This post is a result of three different ideas that have been swirling as I imagine different methods to re-invent myself and my law firm’s efficiency. Our seventeen lawyer firm will hold a meeting in early October where these issues will be discussed in depth. First, I have been frustrated by one corporate client simply not using my talents and experience to quickly add value to their situation. Their executives seem to believe they know it all and are better than the hired help. This is not uncommon in some corporate environments. Second, there is one person with a very small claim who obviously wants to be a client of our firm. We keep turning her down or sending her to other firms that take smaller cases but settle for pennies on the dollar rather than fight for maximum value. Third, I keep thinking about a remarkable speech by Barry Schwartz entitled, Talks “Barry Schwartz on Our Loss of Wisdom.” If you think this post does not apply to you, do yourself a favor and click to Schwartz—it is very meaningful. As a matter of fact, to shorten this post, everybody should click on Schwartz and then come back to here.

The first two practical steps to using an insurance coverage attorney wisely are the following:

  1. A written detailed chronology of everything that has happened from the time the policy was purchased up to the current time with names, addresses, phone numbers, facts and quotes—it cannot be too detailed because every little fact may be used by the experienced and creative insurance coverage counsel.
  2. A binder with anything and everything that relates at all to the insurance or the claim—these binders cannot be big enough or have too many documents.

Analyze the situation with your attorney. And then ask the most practical question of your insurance coverage attorney:

What would you do if you were me?

The truth is that I do this every time I represent a client. Some attorneys are not trained that way. I think that is a mistake. To do this job right and act as a fiduciary, I think you have to. Attorneys may make a lot less money by doing so, but this is the only method I know to resolve a client’s problem for his or her maximum benefit.

The selection of your counsel makes a difference on what will happen and what your recovery will be. If you hire a law firm that simply settles cases and operates as a business shop that advertises well and maximizes profits by settling lots of cases en masse, and then advertises how many people they have represented and the amount of money they have obtained to make others feel falsely comfortable, you are probably nothing other than “cattle going to slaughter.” You should stop reading if you are one of those clients with “advertising for profit attorneys,” because this post will not apply to you. I do not dislike advertising, but many of my colleagues know that some in our crowd are simply providing service “en masse,” that does not maximize recoveries and provide justice. The bottom line: choose the best attorney you can trust and not the advertisements from those that are short term profit seekers with little in the practice of law other than making money. This is probably good advice for everything in life.

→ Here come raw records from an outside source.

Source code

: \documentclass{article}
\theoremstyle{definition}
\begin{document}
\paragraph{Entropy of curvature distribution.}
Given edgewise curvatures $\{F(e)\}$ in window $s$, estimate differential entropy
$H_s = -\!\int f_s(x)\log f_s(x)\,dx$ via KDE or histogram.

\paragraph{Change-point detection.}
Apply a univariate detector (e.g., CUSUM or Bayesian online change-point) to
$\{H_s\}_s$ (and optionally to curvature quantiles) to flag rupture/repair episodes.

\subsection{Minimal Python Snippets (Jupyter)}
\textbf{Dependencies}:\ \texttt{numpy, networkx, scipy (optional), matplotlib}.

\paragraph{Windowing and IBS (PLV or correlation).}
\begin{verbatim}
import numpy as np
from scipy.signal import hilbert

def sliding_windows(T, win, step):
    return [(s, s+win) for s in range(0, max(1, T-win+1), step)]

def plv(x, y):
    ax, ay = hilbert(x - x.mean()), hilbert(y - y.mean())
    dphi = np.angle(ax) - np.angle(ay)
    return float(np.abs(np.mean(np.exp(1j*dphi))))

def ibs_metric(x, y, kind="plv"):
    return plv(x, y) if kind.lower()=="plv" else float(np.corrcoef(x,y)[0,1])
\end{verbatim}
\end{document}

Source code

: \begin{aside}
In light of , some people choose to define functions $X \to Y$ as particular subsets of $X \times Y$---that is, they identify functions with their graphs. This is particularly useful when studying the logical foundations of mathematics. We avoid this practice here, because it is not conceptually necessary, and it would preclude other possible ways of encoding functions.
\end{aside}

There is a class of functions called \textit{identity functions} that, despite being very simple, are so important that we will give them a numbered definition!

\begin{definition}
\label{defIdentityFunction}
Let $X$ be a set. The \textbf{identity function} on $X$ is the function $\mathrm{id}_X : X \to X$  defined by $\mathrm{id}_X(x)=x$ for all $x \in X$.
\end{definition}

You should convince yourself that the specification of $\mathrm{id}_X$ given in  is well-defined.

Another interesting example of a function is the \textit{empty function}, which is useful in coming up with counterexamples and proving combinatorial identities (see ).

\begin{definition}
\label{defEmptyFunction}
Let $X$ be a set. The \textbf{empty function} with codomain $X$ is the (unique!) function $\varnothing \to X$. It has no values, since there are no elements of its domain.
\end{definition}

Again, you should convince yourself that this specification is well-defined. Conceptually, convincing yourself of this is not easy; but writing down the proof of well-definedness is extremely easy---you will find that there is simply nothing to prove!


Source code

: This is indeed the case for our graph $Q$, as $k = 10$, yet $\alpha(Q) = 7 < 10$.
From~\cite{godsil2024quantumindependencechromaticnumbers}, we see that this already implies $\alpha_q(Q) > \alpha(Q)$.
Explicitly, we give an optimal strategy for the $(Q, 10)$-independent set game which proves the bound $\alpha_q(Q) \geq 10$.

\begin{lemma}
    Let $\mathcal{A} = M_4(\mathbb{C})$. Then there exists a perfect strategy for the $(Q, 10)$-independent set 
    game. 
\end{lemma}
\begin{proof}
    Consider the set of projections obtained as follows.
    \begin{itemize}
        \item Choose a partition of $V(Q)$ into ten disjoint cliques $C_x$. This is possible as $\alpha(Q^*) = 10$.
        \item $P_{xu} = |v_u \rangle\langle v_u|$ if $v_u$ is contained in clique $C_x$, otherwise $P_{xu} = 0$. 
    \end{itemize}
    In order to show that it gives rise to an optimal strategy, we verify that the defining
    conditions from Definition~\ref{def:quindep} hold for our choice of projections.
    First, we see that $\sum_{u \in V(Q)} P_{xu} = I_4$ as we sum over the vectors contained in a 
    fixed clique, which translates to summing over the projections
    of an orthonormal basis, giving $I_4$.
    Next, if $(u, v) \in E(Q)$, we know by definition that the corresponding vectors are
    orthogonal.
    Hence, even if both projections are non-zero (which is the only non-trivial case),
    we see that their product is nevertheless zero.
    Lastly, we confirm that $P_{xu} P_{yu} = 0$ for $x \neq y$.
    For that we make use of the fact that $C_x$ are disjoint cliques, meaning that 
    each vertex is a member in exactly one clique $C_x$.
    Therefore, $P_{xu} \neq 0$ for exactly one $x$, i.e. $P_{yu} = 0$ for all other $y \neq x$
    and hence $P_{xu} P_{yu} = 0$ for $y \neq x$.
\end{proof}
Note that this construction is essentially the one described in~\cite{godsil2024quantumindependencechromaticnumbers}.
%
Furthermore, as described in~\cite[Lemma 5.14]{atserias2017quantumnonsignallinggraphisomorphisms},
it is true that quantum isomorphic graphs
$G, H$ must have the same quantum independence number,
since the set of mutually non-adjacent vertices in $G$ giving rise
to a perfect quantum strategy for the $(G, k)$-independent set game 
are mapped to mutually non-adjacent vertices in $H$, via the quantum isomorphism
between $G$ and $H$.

If you are like most clients where the attorney cares, the issue is what to do on your case. While I think I know because of some “Merlin” powers, the truth is every case and client are different, and this is where you have to listen and generally approve what your attorney says you need to do. And, please make certain you provide your counsel with all the information you know to help make the right strategy.

However, the greater the experience and more knowledgeable the attorney, the more you should let the attorney creatively make things happen for you.

This is very difficult for some in-house general counsel and executives. They are typically “A” personalities and want to control things because what they control usually works. Law is not an exact science, and creativity is extraordinarily important.

So, once you have done these things, I suggest:

Unleash your counsel, but monitor exactly what is happening.

Clients who always think their attorneys are out to “rip them off” will hate this advice as well. And, I cannot help those of you who are so suspicious of people trying to take advantage of you. Go hire the attorneys that advertise more and will give you less. You deserve each other. Each of you can bicker about the other. The rest of us of know because many of those “professionals” really are not at the level of others. Consumers who want a “deal” hate paying for the cost of professional service and love to talk about the great deal they made keeping costs down. This same make–believe attitude surprisingly applies in the corporate world with much more at stake.

Keep it Real

How much experience does your counsel have on your exact problem?

Have you provided your counsel with everything you know in a format that is easy to follow and reference?

Do you trust your counsel? If not, meet or hire new counsel.

Let them do what they do and follow up right away. “The squeaky wheel gets the oil” is a phrase that makes a lot sense. Most great attorneys want to perform. While we are pushed with demands, we love helping and enjoy the client interaction. It is human nature to push and push our staffs to take care of those we hear from more often. And the result is usually better and faster, which is good for both.